Generative AI with Large Language Models fine tuning checkpoint

sph · April 16, 2024, 12:41pm

In week-2, part 2-2 “fine tune the model with the preprocessed dataset” we can read " Training a fully fine-tuned version of the model would take a few hours on a GPU. To save time, download a checkpoint of the fully fine-tuned model to use in the rest of this notebook. This fully fine-tuned model will also be referred to as the instruct model in this lab.".
But in the cell above we perform trainer.train() on a little dataset but apply to the whole model (so called “original model”). Therefore I understand what we are updating all the weights ? Why would it not be a full fine-tuned model ? Why does this command trainer.train() does not last hours ? (after I can see that we download a model after a checkpoint, so I guess after some iteration but not up to the end). Does it mean that the job still run in batch as we move forward in the notebook ?

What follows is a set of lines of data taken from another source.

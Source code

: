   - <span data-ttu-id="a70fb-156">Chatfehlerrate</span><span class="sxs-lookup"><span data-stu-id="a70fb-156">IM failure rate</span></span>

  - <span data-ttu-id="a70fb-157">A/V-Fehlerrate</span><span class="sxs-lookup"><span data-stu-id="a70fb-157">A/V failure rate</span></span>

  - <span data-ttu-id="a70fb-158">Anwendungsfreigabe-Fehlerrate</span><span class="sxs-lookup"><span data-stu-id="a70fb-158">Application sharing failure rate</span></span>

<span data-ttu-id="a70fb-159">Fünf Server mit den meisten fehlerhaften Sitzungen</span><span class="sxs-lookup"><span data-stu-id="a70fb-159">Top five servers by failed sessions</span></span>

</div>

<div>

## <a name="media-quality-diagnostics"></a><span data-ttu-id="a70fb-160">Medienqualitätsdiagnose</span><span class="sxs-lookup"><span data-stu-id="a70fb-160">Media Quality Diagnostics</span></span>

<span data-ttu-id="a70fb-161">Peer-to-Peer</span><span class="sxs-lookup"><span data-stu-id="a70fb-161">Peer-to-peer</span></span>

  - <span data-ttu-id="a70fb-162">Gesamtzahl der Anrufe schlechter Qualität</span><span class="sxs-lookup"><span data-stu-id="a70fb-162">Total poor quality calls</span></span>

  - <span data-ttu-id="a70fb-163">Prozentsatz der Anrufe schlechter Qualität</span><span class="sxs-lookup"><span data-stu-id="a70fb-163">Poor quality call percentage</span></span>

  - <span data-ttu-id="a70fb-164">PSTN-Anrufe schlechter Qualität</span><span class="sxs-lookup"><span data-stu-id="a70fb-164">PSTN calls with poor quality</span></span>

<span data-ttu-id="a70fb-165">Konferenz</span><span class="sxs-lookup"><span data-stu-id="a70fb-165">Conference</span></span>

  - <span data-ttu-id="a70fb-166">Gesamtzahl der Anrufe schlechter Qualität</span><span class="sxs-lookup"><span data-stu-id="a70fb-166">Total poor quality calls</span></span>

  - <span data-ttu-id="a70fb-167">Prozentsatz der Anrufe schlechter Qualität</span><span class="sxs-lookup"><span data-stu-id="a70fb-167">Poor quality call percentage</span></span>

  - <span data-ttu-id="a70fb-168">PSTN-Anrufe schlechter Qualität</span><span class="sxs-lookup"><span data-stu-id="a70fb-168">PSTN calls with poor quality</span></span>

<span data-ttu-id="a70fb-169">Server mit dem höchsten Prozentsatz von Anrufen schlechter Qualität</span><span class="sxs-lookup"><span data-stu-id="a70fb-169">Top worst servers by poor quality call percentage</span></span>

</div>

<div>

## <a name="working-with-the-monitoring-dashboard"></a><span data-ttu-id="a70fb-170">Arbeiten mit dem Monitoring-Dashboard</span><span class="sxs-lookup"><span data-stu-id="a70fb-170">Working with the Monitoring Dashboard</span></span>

gent.spah · April 17, 2024, 6:31am

The training you are performing there is on a very small dataset to give you an understanding of the training process.

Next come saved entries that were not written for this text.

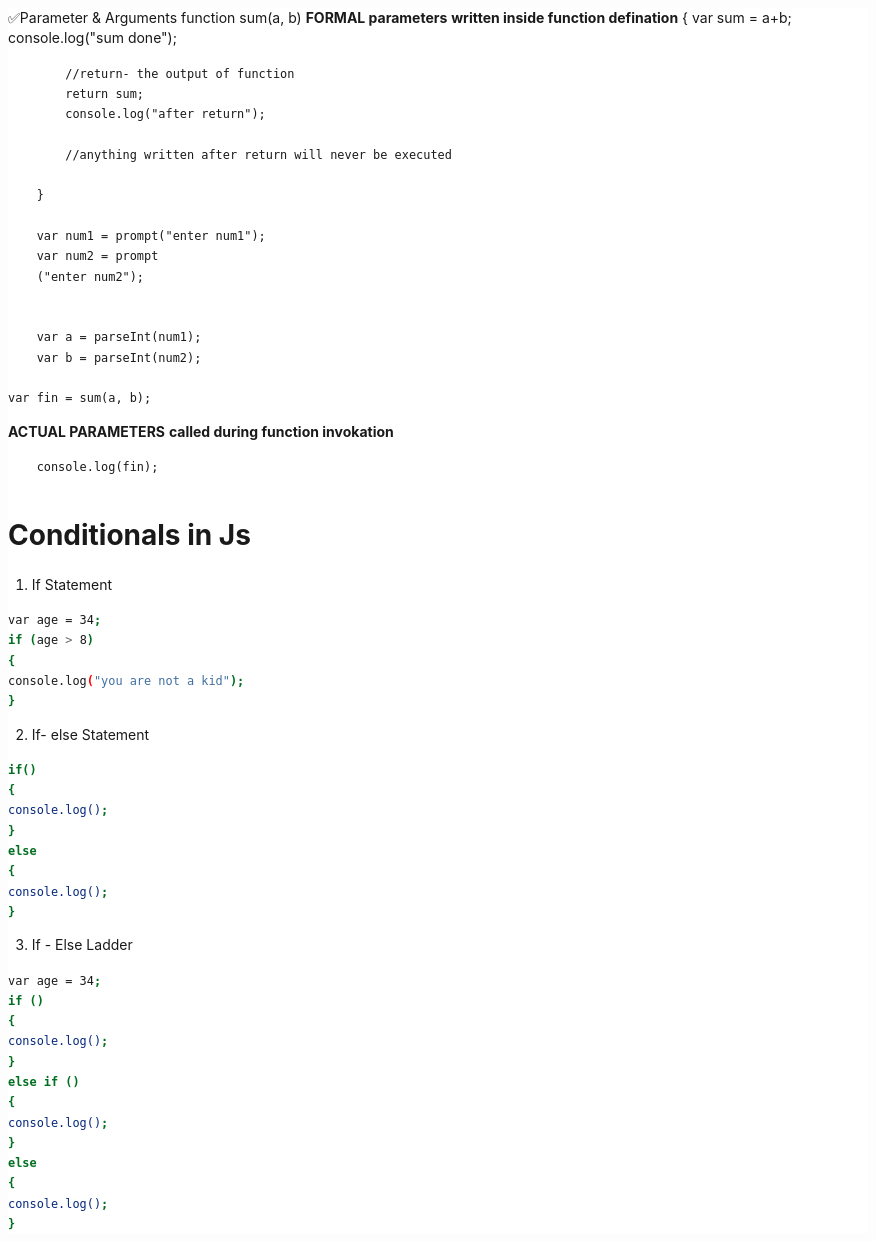 ✅Parameter & Arguments 
    function sum(a, b)
    **FORMAL parameters**
   **written inside function defination**
        {
            var sum = a+b;
            console.log("sum done");

            //return- the output of function
            return sum;
            console.log("after return");

            //anything written after return will never be executed

        }

        var num1 = prompt("enter num1");
        var num2 = prompt
        ("enter num2");
 

        var a = parseInt(num1);
        var b = parseInt(num2);

    var fin = sum(a, b);
   **ACTUAL PARAMETERS**
   **called during function invokation**

        console.log(fin);


# Conditionals in Js 
1. If Statement 
```bash
var age = 34;
if (age > 8)
{
console.log("you are not a kid");
}
```

2. If- else Statement
```bash
if()
{
console.log();
}
else
{
console.log();
}
```

3. If - Else Ladder
```bash 
var age = 34;
if ()
{
console.log();
}
else if ()
{
console.log();
}
else
{
console.log();
}
```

The checkpoint provides the training on a large dataset over many iterations, its better! You want to see the difference between a small dataset training and a proper training with big dataset and many iterations!

No its done when the cell finishes running!

sph · April 18, 2024, 1:06pm

Thanks. Then I understand that the command trainer.train() runs quickely because the dataset is very small even if all weights are updates (even if there is a huge amount of weights) ? Right ?

gent.spah · April 19, 2024, 4:37am

Thats correct!